[Document images with source code]
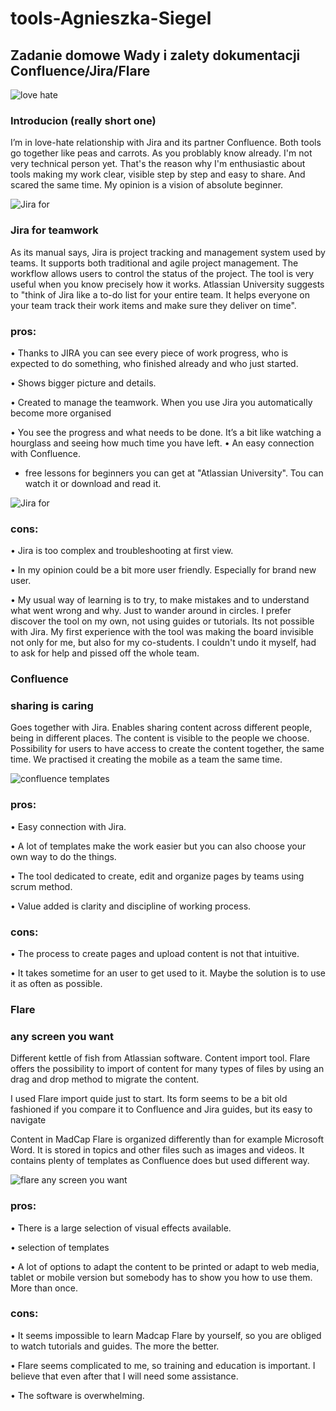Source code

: # tools-Agnieszka-Siegel
## Zadanie domowe Wady i zalety dokumentacji Confluence/Jira/Flare


![love hate](https://kavitajpatel-wpengine.netdna-ssl.com/wp-content/uploads/2012/05/Love-and-Hate2.jpg)

### **Introducion (really short one)**
I’m in love-hate relationship with Jira and its partner Confluence. Both tools go together like peas and carrots. As you problably know already. I'm not very technical person yet. That's the reason why I'm enthusiastic about tools making my work clear, visible step by step and easy to share. And scared the same time. My opinion is a vision of absolute beginner.


![Jira for](https://wac-cdn.atlassian.com/dam/jcr:48f73fa9-325e-4663-a743-daba2a0f1397/jira-social%20@2x.png)


### **Jira for teamwork**
As its manual says, Jira is project tracking and management system used by teams. It supports both traditional and agile project management. The workflow allows users to control the status of the project. The tool is very useful when you know precisely how it works. Atlassian University suggests to "think of Jira like a to-do list for your entire team. It helps everyone on your team track their work items and make sure they deliver on time". 


### pros:
•	Thanks to JIRA you can see every piece of work progress, who is expected to do something, who finished already and who just started.

•	Shows bigger picture and details.

•	Created to manage the teamwork. When you use Jira you automatically become more organised

•	You see the progress and what needs to be done. It’s a bit like watching a hourglass and seeing how much time you have left.
•	An easy connection with Confluence. 

* free lessons for beginners you can get at "Atlassian University". Tou can watch it or download and read it.

![Jira for](https://www.uctoday.com/wp-content/uploads/2018/11/jira-review.jpg)

### cons:
•	Jira is too complex and troubleshooting at first view.

•	In my opinion could be a bit more user friendly. Especially for brand new user.

•	My usual way of learning is to try, to make mistakes and to understand what went wrong and why. Just to wander around in circles. I prefer discover the tool on my own, not using guides or tutorials. Its not possible with Jira. My first experience with the tool was making the board invisible not only for me, but also for my co-students. I couldn't undo it myself, had to ask for help and pissed off the whole team.



### **Confluence**
### **sharing is caring**
Goes together with Jira. Enables sharing content across different people, being in different places. The content is visible to the people we choose. Possibility for users to have access to create the content together, the same time. We practised it creating the mobile as a team the same time.

![confluence templates](https://www.k15t.com/rock-the-docs/files/160663478/160663667/1/1549576003446/template-menu.png)

### pros:
•	Easy connection with Jira. 

•	A lot of templates make the work easier but you can also choose your own way to do the things. 

•	The tool dedicated to create, edit and organize pages by teams using scrum method.

•	Value added is clarity and discipline of working process.

### cons:
•	The process to create pages and upload content is not that intuitive. 

•	It takes sometime for an user to get used to it. Maybe the solution is to use it as often as possible.

### **Flare**
### **any screen you want**


Different kettle of fish from Atlassian software. Content import tool. Flare offers the possibility to import of content for many types of files by using an drag and drop method to migrate the content.

I used Flare import quide just to start. Its form seems to be a bit old fashioned if you compare it to Confluence and Jira guides, but its easy to navigate

Content in MadCap Flare is organized differently than for example Microsoft Word. It is stored in topics and other files such as images and videos. It contains plenty of templates as Confluence does but used different way.

 ![flare any screen you want](https://f1.madcapsoftware.com/blogImages/2020/01/start-new-project-wizard.png?scale.option=fill&w=800&h=0)

### pros:
•	There is a large selection of visual effects available. 

•	selection of templates

•	A lot of options to adapt the content to be printed or adapt to web media, tablet or mobile version but somebody has to show you how to use them. More than once.

### cons:

•	It seems impossible to learn Madcap Flare by yourself, so you are obliged to watch tutorials and guides. The more the better.

•	Flare seems complicated to me, so training and education is important. I believe that even after that I will need some assistance.

•	The software is overwhelming.



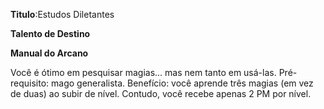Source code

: **Titulo**:Estudos Diletantes

**Talento de Destino**

**Manual do Arcano**

 Você é ótimo em pesquisar magias... mas nem tanto em usá-las. Pré-requisito: mago generalista. Benefício: você aprende três magias (em vez de duas) ao subir de nível. Contudo, você recebe apenas 2 PM por nível.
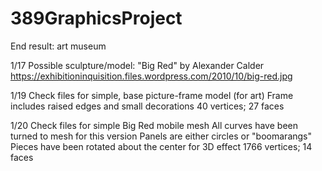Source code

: # 389GraphicsProject
End result: art museum

1/17
Possible sculpture/model: "Big Red" by Alexander Calder
  https://exhibitioninquisition.files.wordpress.com/2010/10/big-red.jpg

1/19
Check files for simple, base picture-frame model (for art)
  Frame includes raised edges and small decorations
  40 vertices; 27 faces

1/20
Check files for simple Big Red mobile mesh
  All curves have been turned to mesh for this version
  Panels are either circles or "boomarangs"
  Pieces have been rotated about the center for 3D effect
  1766 vertices; 14 faces
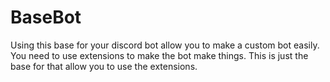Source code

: # BaseBot
Using this base for your discord bot allow you to make a custom bot easily. You need to use extensions to make the bot make things. This is just the base for that allow you to use the extensions.
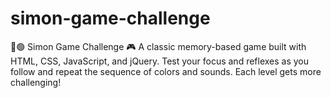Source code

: # simon-game-challenge
🔴🟢 Simon Game Challenge 🎮   A classic memory-based game built with HTML, CSS, JavaScript, and jQuery.  Test your focus and reflexes as you follow and repeat the sequence of colors and sounds. Each level gets more challenging! 
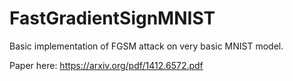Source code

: # FastGradientSignMNIST
Basic implementation of FGSM attack on very basic MNIST model.


Paper here: https://arxiv.org/pdf/1412.6572.pdf
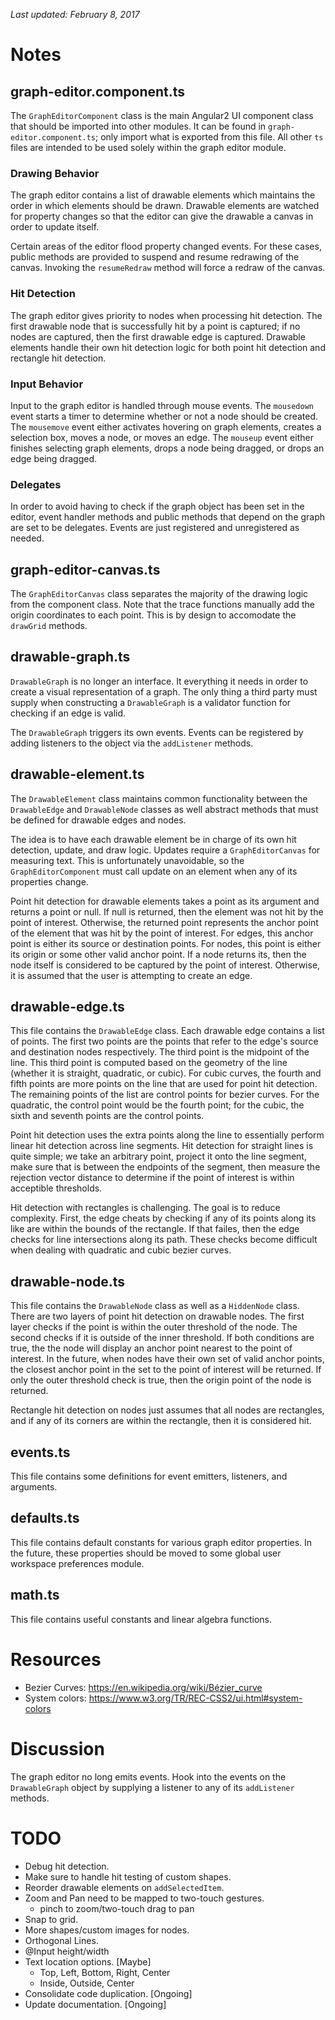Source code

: _Last updated: February 8, 2017_

# Notes

## graph-editor.component.ts
The `GraphEditorComponent` class is the main Angular2 UI component class that
should be imported into other modules. It can be found in
`graph-editor.component.ts`; only import what is exported from this file. All
other `ts` files are intended to be used solely within the graph editor module.

### Drawing Behavior
The graph editor contains a list of drawable elements which maintains the order
in which elements should be drawn. Drawable elements are watched for property
changes so that the editor can give the drawable a canvas in order to update
itself.

Certain areas of the editor flood property changed events. For these cases,
public methods are provided to suspend and resume redrawing of the canvas.
Invoking the `resumeRedraw` method will force a redraw of the canvas.

### Hit Detection
The graph editor gives priority to nodes when processing hit detection. The
first drawable node that is successfully hit by a point is captured; if no nodes
are captured, then the first drawable edge is captured. Drawable elements handle
their own hit detection logic for both point hit detection and rectangle hit
detection.

### Input Behavior
Input to the graph editor is handled through mouse events. The `mousedown` event
starts a timer to determine whether or not a node should be created. The
`mousemove` event either activates hovering on graph elements, creates a
selection box, moves a node, or moves an edge. The `mouseup` event either
finishes selecting graph elements, drops a node being dragged, or drops an edge
being dragged.

### Delegates
In order to avoid having to check if the graph object has been set in the
editor, event handler methods and public methods that depend on the graph are
set to be delegates. Events are just registered and unregistered as needed.

## graph-editor-canvas.ts
The `GraphEditorCanvas` class separates the majority of the drawing logic from
the component class. Note that the trace functions manually add the origin
coordinates to each point. This is by design to accomodate the `drawGrid`
methods.

## drawable-graph.ts
`DrawableGraph` is no longer an interface. It everything it needs in order to
create a visual representation of a graph. The only thing a third party must
supply when constructing a `DrawableGraph` is a validator function for checking
if an edge is valid.

The `DrawableGraph` triggers its own events. Events can be registered by adding
listeners to the object via the `addListener` methods.

## drawable-element.ts
The `DrawableElement` class maintains common functionality between the
`DrawableEdge` and `DrawableNode` classes as well abstract methods that must
be defined for drawable edges and nodes.

The idea is to have each drawable element be in charge of its own hit detection,
update, and draw logic. Updates require a `GraphEditorCanvas` for measuring
text. This is unfortunately unavoidable, so the `GraphEditorComponent` must call
update on an element when any of its properties change.

Point hit detection for drawable elements takes a point as its argument and
returns a point or null. If null is returned, then the element was not hit by
the point of interest. Otherwise, the returned point represents the anchor point
of the element that was hit by the point of interest. For edges, this anchor
point is either its source or destination points. For nodes, this point is
either its origin or some other valid anchor point. If a node returns its,
then the node itself is considered to be captured by the point of interest.
Otherwise, it is assumed that the user is attempting to create an edge.

## drawable-edge.ts
This file contains the `DrawableEdge` class. Each drawable edge contains a list
of points. The first two points are the points that refer to the edge's source
and destination nodes respectively. The third point is the midpoint of the line.
This third point is computed based on the geometry of the line (whether it is
straight, quadratic, or cubic). For cubic curves, the fourth and fifth points
are more points on the line that are used for point hit detection. The remaining
points of the list are control points for bezier curves. For the quadratic, the
control point would be the fourth point; for the cubic, the sixth and seventh
points are the control points.

Point hit detection uses the extra points along the line to essentially perform
linear hit detection across line segments. Hit detection for straight lines is
quite simple; we take an arbitrary point, project it onto the line segment, make
sure that is between the endpoints of the segment, then measure the rejection
vector distance to determine if the point of interest is within acceptible
thresholds.

Hit detection with rectangles is challenging. The goal is to reduce complexity.
First, the edge cheats by checking if any of its points along its like are
within the bounds of the rectangle. If that failes, then the edge checks for
line intersections along its path. These checks become difficult when dealing
with quadratic and cubic bezier curves.

## drawable-node.ts
This file contains the `DrawableNode` class as well as a `HiddenNode` class.
There are two layers of point hit detection on drawable nodes. The first layer
checks if the point is within the outer threshold of the node. The second checks
if it is outside of the inner threshold. If both conditions are true, the the
node will display an anchor point nearest to the point of interest. In the
future, when nodes have their own set of valid anchor points, the closest anchor
point in the set to the point of interest will be returned. If only the outer
threshold check is true, then the origin point of the node is returned.

Rectangle hit detection on nodes just assumes that all nodes are rectangles, and
if any of its corners are within the rectangle, then it is considered hit.

## events.ts
This file contains some definitions for event emitters, listeners, and
arguments.

## defaults.ts
This file contains default constants for various graph editor properties. In the
future, these properties should be moved to some global user workspace
preferences module.

## math.ts
This file contains useful constants and linear algebra functions.


# Resources
- Bezier Curves:
  https://en.wikipedia.org/wiki/Bézier_curve
- System colors:
  https://www.w3.org/TR/REC-CSS2/ui.html#system-colors


# Discussion
The graph editor no long emits events. Hook into the events on the
`DrawableGraph` object by supplying a listener to any of its `addListener`
methods.


# TODO
- Debug hit detection.
- Make sure to handle hit testing of custom shapes.
- Reorder drawable elements on `addSelectedItem`.
- Zoom and Pan need to be mapped to two-touch gestures.
  - pinch to zoom/two-touch drag to pan
- Snap to grid.
- More shapes/custom images for nodes.
- Orthogonal Lines.
- @Input height/width
- Text location options. [Maybe]
  - Top, Left, Bottom, Right, Center
  - Inside, Outside, Center
- Consolidate code duplication. [Ongoing]
- Update documentation. [Ongoing]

__WORK TO BE COMPLETED__
What you give back should be exactly the lines of the data above from the line with "being dragged." through the line with "needs in order to", both of those included, and nothing more.

__TASK ANSWER__
being dragged.

### Delegates
In order to avoid having to check if the graph object has been set in the
editor, event handler methods and public methods that depend on the graph are
set to be delegates. Events are just registered and unregistered as needed.

## graph-editor-canvas.ts
The `GraphEditorCanvas` class separates the majority of the drawing logic from
the component class. Note that the trace functions manually add the origin
coordinates to each point. This is by design to accomodate the `drawGrid`
methods.

## drawable-graph.ts
`DrawableGraph` is no longer an interface. It everything it needs in order to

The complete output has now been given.